The Wednesday before Passover began, the dozen competitors gathered at the Friar's Club. I was disappointed not to meet Sonya "Black Widow" Thomas, the tiny (105-pound) decathlete of food consumption, who holds titles in everything from baked beans to cheesecake to turducken. She has wisely never entered a matzo-ball contest. Matzo balls are the least favorite food of champions because of their post-competition expansion qualities. "Hungry" Charles Hardy, the 2000 title holder, has compared them to ingesting 5 pounds of sponge or cement.
The man to beat was the record holder (21 baseball-sized balls in 5 minutes, 25 seconds), Eric "Badlands" Booker. He is a New York City subway train conductor and a giant of a man at 420 pounds. I asked his advice, and we went to the small soup bowl displaying a few balls. He picked one up, felt and turned it, like Rodin contemplating a slab of marble. "Wow, these are pretty dense," he said. He recommended the apple approach. Just grab one and dispatch it "in one to three bites." This did not sound helpful since it takes me about 10 minutes to eat an apple.

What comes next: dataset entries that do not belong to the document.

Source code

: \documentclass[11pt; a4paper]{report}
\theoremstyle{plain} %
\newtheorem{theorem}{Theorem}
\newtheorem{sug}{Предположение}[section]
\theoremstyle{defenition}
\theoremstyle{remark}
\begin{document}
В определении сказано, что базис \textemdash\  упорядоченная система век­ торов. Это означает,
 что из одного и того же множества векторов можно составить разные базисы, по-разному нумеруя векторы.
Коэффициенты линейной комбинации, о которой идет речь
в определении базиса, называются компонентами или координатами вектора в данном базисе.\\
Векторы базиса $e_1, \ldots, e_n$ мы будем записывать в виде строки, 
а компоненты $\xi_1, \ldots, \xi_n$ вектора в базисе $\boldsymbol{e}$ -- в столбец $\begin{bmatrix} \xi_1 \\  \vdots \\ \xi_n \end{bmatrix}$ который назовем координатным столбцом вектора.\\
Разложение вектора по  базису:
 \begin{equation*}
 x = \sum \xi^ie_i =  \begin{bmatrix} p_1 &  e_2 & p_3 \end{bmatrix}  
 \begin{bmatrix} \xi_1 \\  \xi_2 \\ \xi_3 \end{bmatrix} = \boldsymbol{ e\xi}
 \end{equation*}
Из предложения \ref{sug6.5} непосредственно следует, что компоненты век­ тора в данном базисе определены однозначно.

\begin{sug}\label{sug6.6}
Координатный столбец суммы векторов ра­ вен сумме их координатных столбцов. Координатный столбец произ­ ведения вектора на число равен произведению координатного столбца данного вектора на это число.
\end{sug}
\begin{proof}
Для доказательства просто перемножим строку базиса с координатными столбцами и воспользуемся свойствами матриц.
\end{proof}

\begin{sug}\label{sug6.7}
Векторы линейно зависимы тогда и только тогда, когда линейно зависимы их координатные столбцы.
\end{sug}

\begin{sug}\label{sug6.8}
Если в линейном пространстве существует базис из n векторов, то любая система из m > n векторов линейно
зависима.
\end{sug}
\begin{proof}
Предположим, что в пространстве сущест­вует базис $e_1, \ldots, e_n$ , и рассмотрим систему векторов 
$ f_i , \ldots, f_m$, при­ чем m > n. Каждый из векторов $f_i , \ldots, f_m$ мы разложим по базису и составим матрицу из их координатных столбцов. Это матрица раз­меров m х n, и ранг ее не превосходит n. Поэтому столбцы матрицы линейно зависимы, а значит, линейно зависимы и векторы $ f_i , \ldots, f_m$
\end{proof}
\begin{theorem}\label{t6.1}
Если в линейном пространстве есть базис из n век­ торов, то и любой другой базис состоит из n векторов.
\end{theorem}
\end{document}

Next I talked to tall and slender "Crazy Legs" Conti, an oyster champion and star of a documentary, Crazy Legs Conti: Zen and the Art of Competitive Eating. He said the cinematographers compared filming his feats to combat photography; they would set up the cameras and turn away. He told me the sport is primarily mental, and I should do a lot of visualization. It seemed like good advice, although envisioning sending matzo ball debris into my distended abdomen was not the kind of image they conjure up on visualization tapes.

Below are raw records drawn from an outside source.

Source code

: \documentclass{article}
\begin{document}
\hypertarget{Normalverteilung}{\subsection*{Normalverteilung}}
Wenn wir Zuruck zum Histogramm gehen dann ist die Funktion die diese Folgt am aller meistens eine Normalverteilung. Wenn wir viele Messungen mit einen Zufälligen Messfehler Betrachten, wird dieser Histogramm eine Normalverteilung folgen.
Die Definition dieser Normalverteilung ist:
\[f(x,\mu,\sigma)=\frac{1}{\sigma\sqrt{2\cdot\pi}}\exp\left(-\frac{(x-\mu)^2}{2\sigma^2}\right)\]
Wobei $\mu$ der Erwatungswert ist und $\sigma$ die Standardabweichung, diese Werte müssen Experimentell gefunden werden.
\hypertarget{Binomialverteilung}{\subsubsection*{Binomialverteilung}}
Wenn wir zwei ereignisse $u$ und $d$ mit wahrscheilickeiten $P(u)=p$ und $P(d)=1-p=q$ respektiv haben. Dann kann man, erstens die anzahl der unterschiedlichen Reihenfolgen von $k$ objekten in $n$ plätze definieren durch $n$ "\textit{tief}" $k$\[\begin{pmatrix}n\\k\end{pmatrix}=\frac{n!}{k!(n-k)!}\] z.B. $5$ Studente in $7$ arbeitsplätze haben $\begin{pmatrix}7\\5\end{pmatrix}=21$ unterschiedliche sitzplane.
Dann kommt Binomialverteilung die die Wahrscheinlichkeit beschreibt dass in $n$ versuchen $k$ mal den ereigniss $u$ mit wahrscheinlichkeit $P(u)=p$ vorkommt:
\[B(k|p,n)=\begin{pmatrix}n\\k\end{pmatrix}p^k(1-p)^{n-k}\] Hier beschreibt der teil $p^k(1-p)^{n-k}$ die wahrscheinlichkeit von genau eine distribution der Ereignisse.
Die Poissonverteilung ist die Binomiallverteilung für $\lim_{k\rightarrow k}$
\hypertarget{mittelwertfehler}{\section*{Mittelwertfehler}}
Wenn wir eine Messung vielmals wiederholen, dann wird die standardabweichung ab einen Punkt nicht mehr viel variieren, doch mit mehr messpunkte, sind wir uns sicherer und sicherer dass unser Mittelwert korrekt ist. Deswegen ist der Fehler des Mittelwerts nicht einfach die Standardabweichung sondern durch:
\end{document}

Then I conferred with Donald "Moses" Lerman, who holds the butter title with seven sticks in five minutes. He is also a former matzo-ball champ, and with his matzo-patterned tie seemed poignantly eager to regain his title. He used to subscribe to my theory that being Jewish should convey some advantage, since matzo balls, he observed, are a food "non-Jews are not familiar with." But he's seen that notion go down the tube as African-Americans Hardy and Booker have surpassed him. "A true competitor can eat anything," he said. He himself uses the Far Eastern training method. Two days before a competition he likes to go to an all-you-can-eat Chinese buffet and stretch his stomach with eight plates of food.